This One Summer by Jillian Tamaki and Mariko Tamaki

This One Summer coverTitle: This One Summer

Writer: Mariko Tamaki

Illustrator: Jillian Tamaki

Published: by First Second in 2014

This One Summer is the story of fifteen-year-old Rose heading to Awago Beach for summer vacation, just like they do every single year. Rose meets up with her summer vacation friend, Windy, who is a year-and-one-half younger. But trouble starts brewing when Rose sees her parents argue and pull apart from each other. Though it seems strange to have everything resolved by the time the vacation is over, This One Summer uses many common events adolescent girls will experience to navigate growing up to relate to the audience.

One key aspect of This one Summer that makes it so good is that Mariko Tamaki is able to capture accurately what it’s like to be an adolescent girl. Right away, Rose develops a sort-of crush on the boy who works at the local convenience store. It’s one of those rustic shops near beach vacation spots that have everything from marshmallows to DVD rentals–anything vacationers would require. That boy–“The Dud”–randomly nicknames Rose “blondie,” a highly unimaginative choice. Yet, Rose’s face lights up and blushes at “The Dud’s” remark.

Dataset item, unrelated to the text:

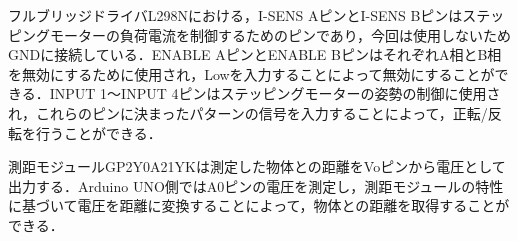 \documentclass{jsarticle}
\begin{document}
フルブリッジドライバL298Nにおける，I-SENS AピンとI-SENS Bピンはステッピングモーターの負荷電流を制御するためのピンであり，今回は使用しないためGNDに接続している．ENABLE AピンとENABLE BピンはそれぞれA相とB相を無効にするために使用され，Lowを入力することによって無効にすることができる．INPUT 1〜INPUT 4ピンはステッピングモーターの姿勢の制御に使用され，これらのピンに決まったパターンの信号を入力することによって，正転/反転を行うことができる．

測距モジュールGP2Y0A21YKは測定した物体との距離をVoピンから電圧として出力する．Arduino UNO側ではA0ピンの電圧を測定し，測距モジュールの特性に基づいて電圧を距離に変換することによって，物体との距離を取得することができる．
\end{document}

Readers may question why Rose would have any feelings for “The Dud.” He seems pretty typical for an eighteen-year-old boy, and even a bit unmotivated. Rose never flirts with him, nor does she make an effort to get to know more about him. Yet there is that category of good girl who knows that she has a little crush but is too shy to do anything about it. Rose behaves like a regular adolescent girl when she makes excuses to get things from the convenience store just to see this boy who paid her a small bit of attention.

The Tamaki cousins also accurately represent adolescent girls by carefully choosing what activities the girls do. To distract each other from a difficult topic, Rose and Windy decide to play M.A.S.H., a game every young girl has played. Players ask fate if they get to live in a Mansion, Apartment, Shed, or House, and to whom they are married, and how many kids they have. Rose chooses the president, Justin Bieber, and Mitch (a.k.a. “The Dud”) as her potential life mate, so including “The Dud” is another insight into her feelings for the older boy. When they aren’t playing games, the girls can be found renting R-rated horror movies, a sign that they want to be grown up, but which demonstrates that they can’t really handle the screaming, slashing, and blood squirting.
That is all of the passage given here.